Goal of the exercise: Find how many lines in the data below mention "meat". Give the number only.

Document images with source code:

..............................

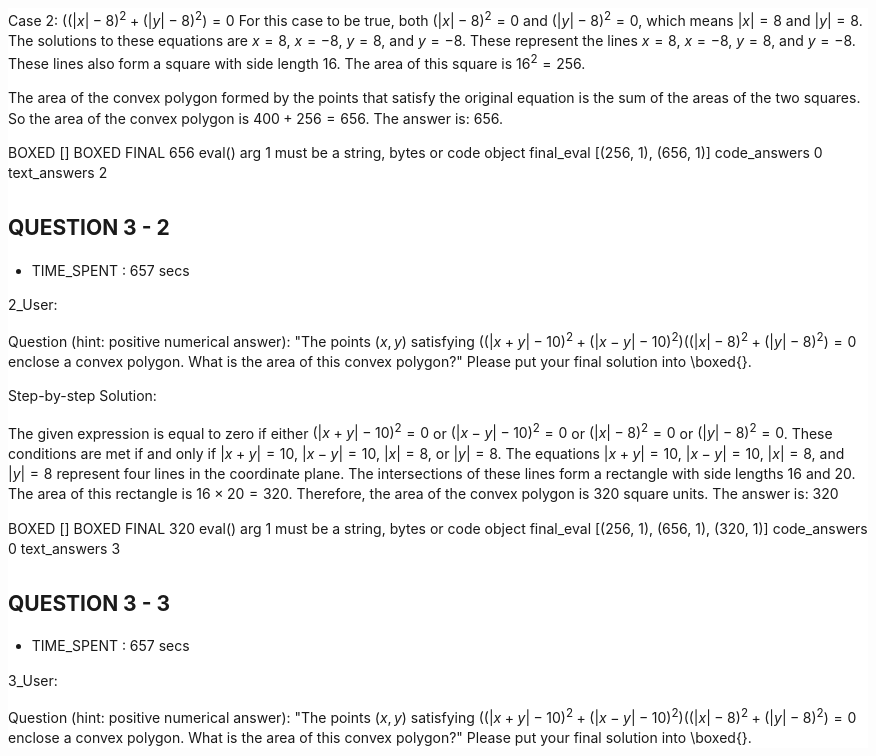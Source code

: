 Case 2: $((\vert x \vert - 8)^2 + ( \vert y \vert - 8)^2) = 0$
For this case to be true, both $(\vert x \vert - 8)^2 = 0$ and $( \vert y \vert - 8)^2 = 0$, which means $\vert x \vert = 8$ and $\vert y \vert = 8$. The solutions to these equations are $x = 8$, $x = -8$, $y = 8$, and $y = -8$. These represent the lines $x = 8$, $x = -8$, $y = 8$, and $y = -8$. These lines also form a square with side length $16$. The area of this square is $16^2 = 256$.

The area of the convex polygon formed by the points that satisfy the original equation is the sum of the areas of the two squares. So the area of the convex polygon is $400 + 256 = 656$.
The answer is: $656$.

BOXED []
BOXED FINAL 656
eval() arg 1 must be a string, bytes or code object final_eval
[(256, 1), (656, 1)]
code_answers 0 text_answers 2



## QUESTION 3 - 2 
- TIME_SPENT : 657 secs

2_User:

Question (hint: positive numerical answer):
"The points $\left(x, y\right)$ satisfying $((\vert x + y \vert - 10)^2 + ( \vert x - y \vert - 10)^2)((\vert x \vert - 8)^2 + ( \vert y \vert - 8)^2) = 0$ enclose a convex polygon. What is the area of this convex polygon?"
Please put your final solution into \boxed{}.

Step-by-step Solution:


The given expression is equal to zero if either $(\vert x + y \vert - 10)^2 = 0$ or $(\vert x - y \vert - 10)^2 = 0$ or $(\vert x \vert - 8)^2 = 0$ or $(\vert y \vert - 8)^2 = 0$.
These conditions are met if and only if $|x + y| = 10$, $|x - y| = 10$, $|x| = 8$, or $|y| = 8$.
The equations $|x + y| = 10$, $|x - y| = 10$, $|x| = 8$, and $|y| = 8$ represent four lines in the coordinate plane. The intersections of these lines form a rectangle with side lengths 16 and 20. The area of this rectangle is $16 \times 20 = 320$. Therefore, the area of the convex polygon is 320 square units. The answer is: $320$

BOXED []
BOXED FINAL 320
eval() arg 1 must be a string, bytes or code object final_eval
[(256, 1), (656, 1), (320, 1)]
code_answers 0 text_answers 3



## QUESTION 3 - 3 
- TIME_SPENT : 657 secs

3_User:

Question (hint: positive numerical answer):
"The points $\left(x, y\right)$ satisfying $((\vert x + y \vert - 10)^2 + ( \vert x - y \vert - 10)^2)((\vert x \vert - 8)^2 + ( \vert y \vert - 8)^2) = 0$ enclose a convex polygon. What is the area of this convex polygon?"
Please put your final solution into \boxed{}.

..............................

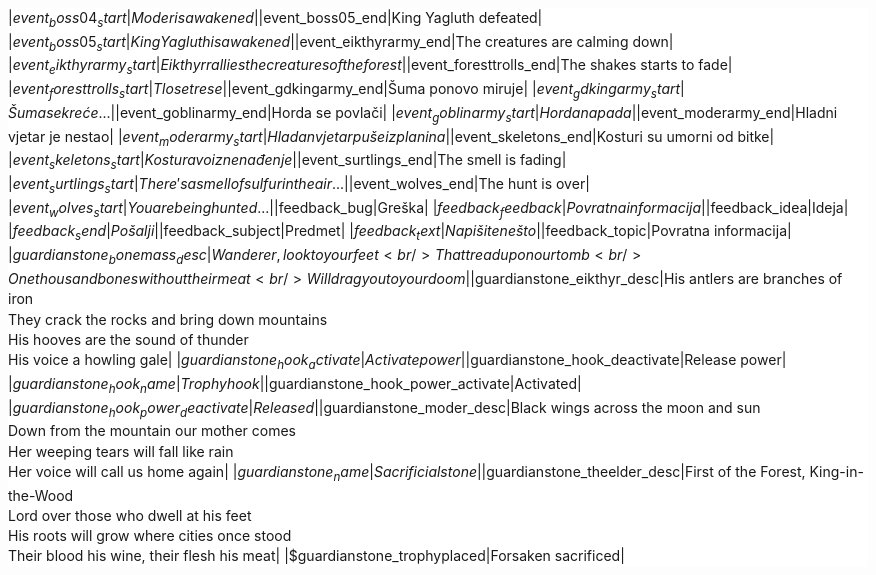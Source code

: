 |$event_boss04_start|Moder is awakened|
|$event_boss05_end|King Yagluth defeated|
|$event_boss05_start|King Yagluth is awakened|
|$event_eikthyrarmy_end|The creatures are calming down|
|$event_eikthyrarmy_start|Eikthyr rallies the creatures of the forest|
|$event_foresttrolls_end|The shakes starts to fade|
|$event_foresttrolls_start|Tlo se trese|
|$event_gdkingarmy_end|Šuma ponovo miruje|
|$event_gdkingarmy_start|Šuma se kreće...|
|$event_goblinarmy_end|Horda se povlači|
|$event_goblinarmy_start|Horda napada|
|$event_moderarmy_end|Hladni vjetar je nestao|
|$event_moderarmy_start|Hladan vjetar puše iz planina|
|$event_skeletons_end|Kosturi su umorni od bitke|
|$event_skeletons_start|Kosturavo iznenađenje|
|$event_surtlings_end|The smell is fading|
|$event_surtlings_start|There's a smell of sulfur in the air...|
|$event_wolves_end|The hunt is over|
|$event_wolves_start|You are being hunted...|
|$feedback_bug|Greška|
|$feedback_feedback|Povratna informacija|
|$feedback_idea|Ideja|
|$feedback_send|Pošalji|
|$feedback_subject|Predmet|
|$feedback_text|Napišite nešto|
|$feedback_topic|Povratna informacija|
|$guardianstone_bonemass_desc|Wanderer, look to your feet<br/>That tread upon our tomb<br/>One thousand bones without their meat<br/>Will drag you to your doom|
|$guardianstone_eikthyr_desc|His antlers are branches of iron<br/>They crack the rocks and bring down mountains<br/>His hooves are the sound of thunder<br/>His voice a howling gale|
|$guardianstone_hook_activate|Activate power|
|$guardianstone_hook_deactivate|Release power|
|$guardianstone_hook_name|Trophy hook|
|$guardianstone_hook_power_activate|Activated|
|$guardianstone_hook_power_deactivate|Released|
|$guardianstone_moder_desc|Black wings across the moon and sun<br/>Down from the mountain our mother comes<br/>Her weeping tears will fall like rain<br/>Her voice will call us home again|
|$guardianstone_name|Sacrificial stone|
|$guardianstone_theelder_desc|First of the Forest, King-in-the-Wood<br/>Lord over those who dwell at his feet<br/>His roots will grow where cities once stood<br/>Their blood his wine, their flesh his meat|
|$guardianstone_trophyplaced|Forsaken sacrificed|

..............................

Completed task: 2